━━━ DATA RECORDS ━━━

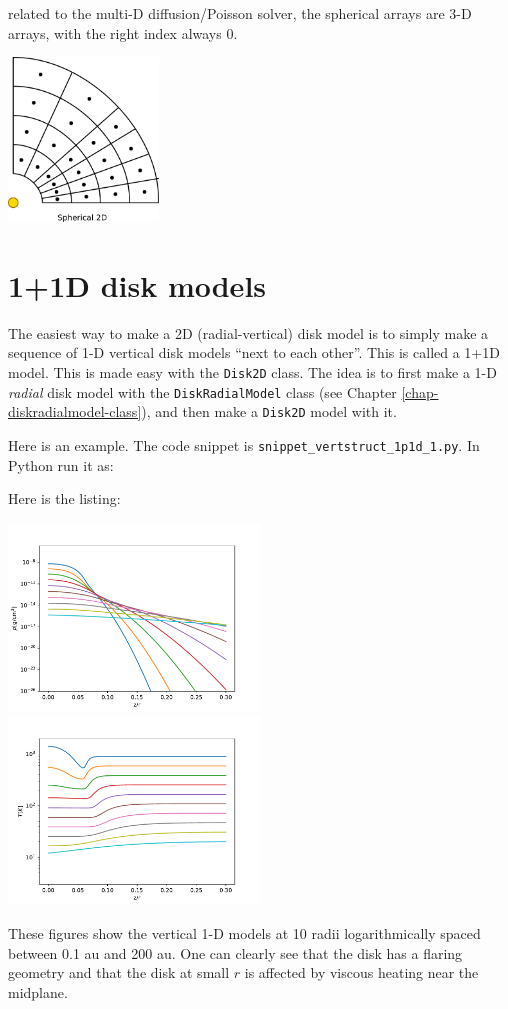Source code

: \documentclass{book}
\newcommand{\code}[1]{{\small\tt #1}}
\begin{document}
\begin{itemize}
{  related to the multi-D diffusion/Poisson solver, the spherical arrays
  are 3-D arrays, with the right index always 0.}
    \parbox{0.4\textwidth}{\centerline{\includegraphics[width=0.3\textwidth]{disklab_grid_spher2d.pdf}}}
\end{itemize}

\section{1+1D disk models}
The easiest way to make a 2D (radial-vertical) disk model is to simply make a
sequence of 1-D vertical disk models ``next to each other''. This is called a
1+1D model. This is made easy with the \code{Disk2D} class. The idea is to
first make a 1-D {\em radial} disk model with the \code{DiskRadialModel} class (see
Chapter \ref{chap-diskradialmodel-class}), and then make a \code{Disk2D} model
with it.

Here is an example. The code snippet is
\code{snippet\_vertstruct\_1p1d\_1.py}. In Python run it as:
\begin{codebox}
\end{codebox}
Here is the listing:

\centerline{\includegraphics[width=0.5\textwidth]{../snippets/fig_snippet_vertstruct_1p1d_1_1.pdf}
\includegraphics[width=0.5\textwidth]{../snippets/fig_snippet_vertstruct_1p1d_1_2.pdf}}
%
These figures show the vertical 1-D models at 10 radii logarithmically spaced between
0.1 au and 200 au. One can clearly see that the disk has a flaring geometry and
that the disk at small $r$ is affected by viscous heating near the midplane.
\end{document}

━━━

§ **TASK TO CARRY OUT**: Output the entries above exactly as given, but strip out the pictures.

§ **ANSWER BOX**:
Source code

: \documentclass{book}
\newcommand{\code}[1]{{\small\tt #1}}
\begin{document}
\begin{itemize}
{  related to the multi-D diffusion/Poisson solver, the spherical arrays
  are 3-D arrays, with the right index always 0.}
    \parbox{0.4\textwidth}{\centerline{\includegraphics[width=0.3\textwidth]{disklab_grid_spher2d.pdf}}}
\end{itemize}

\section{1+1D disk models}
The easiest way to make a 2D (radial-vertical) disk model is to simply make a
sequence of 1-D vertical disk models ``next to each other''. This is called a
1+1D model. This is made easy with the \code{Disk2D} class. The idea is to
first make a 1-D {\em radial} disk model with the \code{DiskRadialModel} class (see
Chapter \ref{chap-diskradialmodel-class}), and then make a \code{Disk2D} model
with it.

Here is an example. The code snippet is
\code{snippet\_vertstruct\_1p1d\_1.py}. In Python run it as:
\begin{codebox}
\end{codebox}
Here is the listing:

\centerline{\includegraphics[width=0.5\textwidth]{../snippets/fig_snippet_vertstruct_1p1d_1_1.pdf}
\includegraphics[width=0.5\textwidth]{../snippets/fig_snippet_vertstruct_1p1d_1_2.pdf}}
%
These figures show the vertical 1-D models at 10 radii logarithmically spaced between
0.1 au and 200 au. One can clearly see that the disk has a flaring geometry and
that the disk at small $r$ is affected by viscous heating near the midplane.
\end{document}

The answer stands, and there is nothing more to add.